== About this exercise ==
Within the records, tally the lines that contain "styles" and reply with that number only.

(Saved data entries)
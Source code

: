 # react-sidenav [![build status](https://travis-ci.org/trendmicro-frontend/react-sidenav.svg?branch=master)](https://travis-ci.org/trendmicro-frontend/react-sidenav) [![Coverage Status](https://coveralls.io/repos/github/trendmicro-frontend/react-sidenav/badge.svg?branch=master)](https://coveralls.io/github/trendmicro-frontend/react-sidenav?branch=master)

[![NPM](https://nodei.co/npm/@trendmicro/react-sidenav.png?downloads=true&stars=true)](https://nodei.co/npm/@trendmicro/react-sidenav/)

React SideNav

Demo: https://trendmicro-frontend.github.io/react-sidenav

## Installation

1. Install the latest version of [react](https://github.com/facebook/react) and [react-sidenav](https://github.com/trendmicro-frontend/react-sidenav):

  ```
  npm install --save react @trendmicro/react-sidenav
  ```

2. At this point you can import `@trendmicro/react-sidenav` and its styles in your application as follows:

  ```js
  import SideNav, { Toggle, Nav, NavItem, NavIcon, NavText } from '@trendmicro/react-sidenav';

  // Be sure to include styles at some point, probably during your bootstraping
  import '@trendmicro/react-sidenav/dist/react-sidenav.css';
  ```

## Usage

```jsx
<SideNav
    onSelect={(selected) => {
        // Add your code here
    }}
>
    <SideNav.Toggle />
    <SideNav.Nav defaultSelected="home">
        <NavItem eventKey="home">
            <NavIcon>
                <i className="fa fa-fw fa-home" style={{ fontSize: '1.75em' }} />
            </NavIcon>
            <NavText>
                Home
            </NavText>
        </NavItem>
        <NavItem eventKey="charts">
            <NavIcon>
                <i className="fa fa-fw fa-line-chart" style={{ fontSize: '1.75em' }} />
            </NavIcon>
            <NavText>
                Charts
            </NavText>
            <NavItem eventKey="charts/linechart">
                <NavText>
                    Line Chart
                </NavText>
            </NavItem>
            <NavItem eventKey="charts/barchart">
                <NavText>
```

== Worked solution ==
2